__What the exercise asks__
Where a line in the records below includes "процентов", pull that line out.

(Collected data)
- - - - - - -
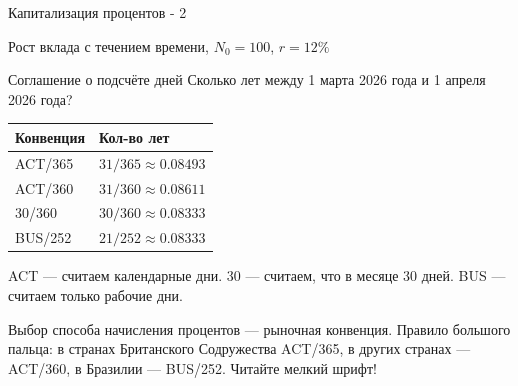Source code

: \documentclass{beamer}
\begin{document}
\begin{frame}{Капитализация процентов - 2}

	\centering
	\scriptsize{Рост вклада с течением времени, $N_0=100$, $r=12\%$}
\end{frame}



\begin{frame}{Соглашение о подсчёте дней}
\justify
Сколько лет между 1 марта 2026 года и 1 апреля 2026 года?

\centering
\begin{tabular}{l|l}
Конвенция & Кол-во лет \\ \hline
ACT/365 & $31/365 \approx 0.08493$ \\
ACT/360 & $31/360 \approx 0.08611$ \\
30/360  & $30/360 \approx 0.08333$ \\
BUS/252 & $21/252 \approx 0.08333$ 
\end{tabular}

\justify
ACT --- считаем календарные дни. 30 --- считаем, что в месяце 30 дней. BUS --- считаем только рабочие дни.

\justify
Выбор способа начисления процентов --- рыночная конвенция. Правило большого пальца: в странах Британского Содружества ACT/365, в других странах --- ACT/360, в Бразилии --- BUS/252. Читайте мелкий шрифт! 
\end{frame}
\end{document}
- - - - - - -
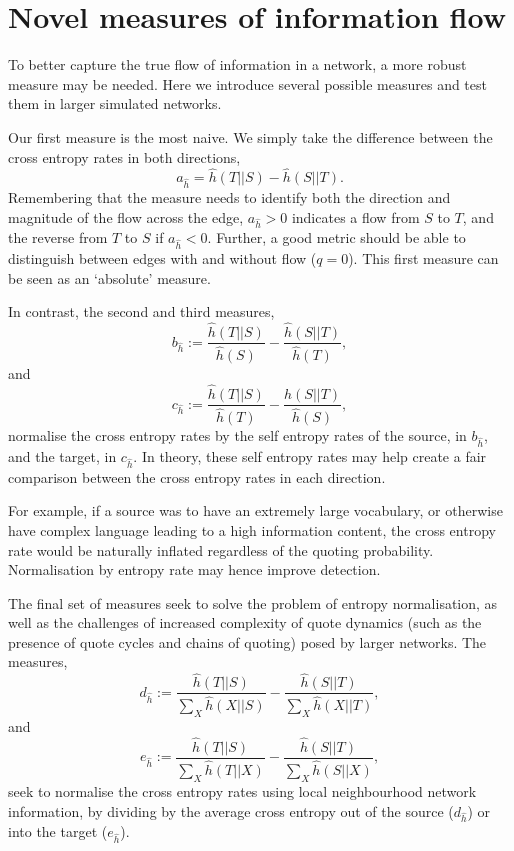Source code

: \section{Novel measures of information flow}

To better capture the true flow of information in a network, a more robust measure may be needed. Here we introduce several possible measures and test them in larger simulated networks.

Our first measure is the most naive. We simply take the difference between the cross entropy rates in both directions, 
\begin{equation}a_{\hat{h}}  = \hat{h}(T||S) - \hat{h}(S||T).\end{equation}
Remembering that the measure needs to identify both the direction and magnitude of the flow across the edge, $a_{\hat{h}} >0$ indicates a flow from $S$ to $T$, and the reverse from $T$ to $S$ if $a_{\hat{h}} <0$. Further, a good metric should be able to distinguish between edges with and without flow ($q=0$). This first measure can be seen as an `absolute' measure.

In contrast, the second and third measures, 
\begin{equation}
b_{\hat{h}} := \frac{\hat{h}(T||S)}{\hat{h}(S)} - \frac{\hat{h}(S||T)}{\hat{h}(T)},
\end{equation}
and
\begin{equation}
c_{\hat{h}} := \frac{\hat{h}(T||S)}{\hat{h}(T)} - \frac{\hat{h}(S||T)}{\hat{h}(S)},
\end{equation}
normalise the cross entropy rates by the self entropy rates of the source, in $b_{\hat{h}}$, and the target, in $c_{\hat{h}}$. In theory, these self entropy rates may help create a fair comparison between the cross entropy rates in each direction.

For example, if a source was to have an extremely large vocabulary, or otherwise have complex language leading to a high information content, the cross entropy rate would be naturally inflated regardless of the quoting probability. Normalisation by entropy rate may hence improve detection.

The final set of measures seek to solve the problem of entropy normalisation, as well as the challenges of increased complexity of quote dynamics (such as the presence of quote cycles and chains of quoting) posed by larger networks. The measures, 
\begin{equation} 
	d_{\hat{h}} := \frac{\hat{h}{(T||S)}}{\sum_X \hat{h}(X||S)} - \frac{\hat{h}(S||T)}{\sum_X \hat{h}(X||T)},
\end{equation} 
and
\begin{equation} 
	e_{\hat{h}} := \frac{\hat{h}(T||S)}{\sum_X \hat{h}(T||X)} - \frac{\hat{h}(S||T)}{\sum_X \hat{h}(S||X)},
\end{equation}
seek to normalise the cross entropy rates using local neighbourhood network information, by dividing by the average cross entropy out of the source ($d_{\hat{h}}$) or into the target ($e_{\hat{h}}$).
- - - - - - -
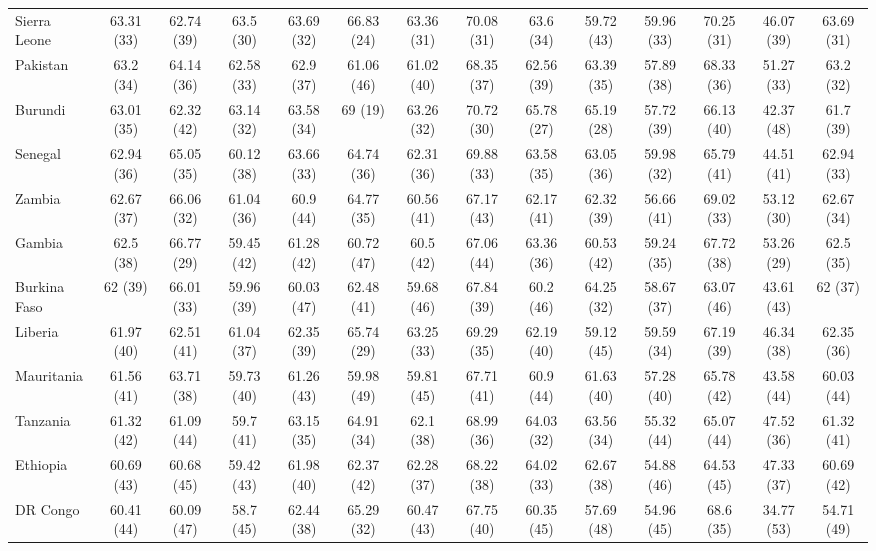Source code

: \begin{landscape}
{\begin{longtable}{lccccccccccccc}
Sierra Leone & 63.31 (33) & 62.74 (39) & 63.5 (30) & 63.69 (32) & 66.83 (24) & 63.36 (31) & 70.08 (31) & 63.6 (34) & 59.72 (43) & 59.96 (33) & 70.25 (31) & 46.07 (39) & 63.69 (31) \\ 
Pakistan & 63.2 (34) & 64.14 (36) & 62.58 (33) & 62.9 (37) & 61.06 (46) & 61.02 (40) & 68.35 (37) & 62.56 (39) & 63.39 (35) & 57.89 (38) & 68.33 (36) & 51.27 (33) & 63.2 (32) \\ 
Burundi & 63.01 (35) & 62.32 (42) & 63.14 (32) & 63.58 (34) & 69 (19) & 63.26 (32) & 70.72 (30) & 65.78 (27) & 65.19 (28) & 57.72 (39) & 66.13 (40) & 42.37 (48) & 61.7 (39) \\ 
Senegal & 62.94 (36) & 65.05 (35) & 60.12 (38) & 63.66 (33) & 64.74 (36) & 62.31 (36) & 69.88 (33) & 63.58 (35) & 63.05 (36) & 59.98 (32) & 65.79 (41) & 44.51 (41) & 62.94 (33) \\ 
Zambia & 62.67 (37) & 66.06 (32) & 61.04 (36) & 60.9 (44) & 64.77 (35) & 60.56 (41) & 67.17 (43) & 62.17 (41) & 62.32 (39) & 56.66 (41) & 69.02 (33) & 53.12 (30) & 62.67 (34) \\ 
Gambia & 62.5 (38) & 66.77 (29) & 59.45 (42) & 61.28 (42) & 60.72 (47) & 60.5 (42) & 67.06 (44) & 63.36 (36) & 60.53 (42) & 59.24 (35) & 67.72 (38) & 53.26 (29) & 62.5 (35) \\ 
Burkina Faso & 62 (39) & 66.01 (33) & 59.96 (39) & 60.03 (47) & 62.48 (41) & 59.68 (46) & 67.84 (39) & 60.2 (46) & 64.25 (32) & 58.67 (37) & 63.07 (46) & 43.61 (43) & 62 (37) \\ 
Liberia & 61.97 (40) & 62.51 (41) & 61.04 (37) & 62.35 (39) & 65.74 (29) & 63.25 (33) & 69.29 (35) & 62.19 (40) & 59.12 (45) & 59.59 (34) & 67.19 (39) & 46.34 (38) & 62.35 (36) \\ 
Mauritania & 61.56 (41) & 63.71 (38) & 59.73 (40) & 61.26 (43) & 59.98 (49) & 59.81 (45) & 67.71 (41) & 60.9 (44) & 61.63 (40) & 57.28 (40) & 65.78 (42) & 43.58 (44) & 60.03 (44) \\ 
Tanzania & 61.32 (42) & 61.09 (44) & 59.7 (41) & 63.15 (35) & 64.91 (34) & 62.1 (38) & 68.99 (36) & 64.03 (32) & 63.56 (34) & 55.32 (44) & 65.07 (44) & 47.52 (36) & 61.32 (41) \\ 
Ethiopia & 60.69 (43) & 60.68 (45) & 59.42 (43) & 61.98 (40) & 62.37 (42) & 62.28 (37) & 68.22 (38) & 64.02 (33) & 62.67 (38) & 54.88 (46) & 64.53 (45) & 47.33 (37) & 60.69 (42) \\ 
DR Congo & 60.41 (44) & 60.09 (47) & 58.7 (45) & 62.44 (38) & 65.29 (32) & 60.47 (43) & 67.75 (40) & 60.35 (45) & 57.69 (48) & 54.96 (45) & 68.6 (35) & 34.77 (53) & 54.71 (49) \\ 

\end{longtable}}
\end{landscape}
- - - - - - -
__Result of the task__
\begin{frame}{Капитализация процентов - 2}
Выбор способа начисления процентов --- рыночная конвенция. Правило большого пальца: в странах Британского Содружества ACT/365, в других странах --- ACT/360, в Бразилии --- BUS/252. Читайте мелкий шрифт! 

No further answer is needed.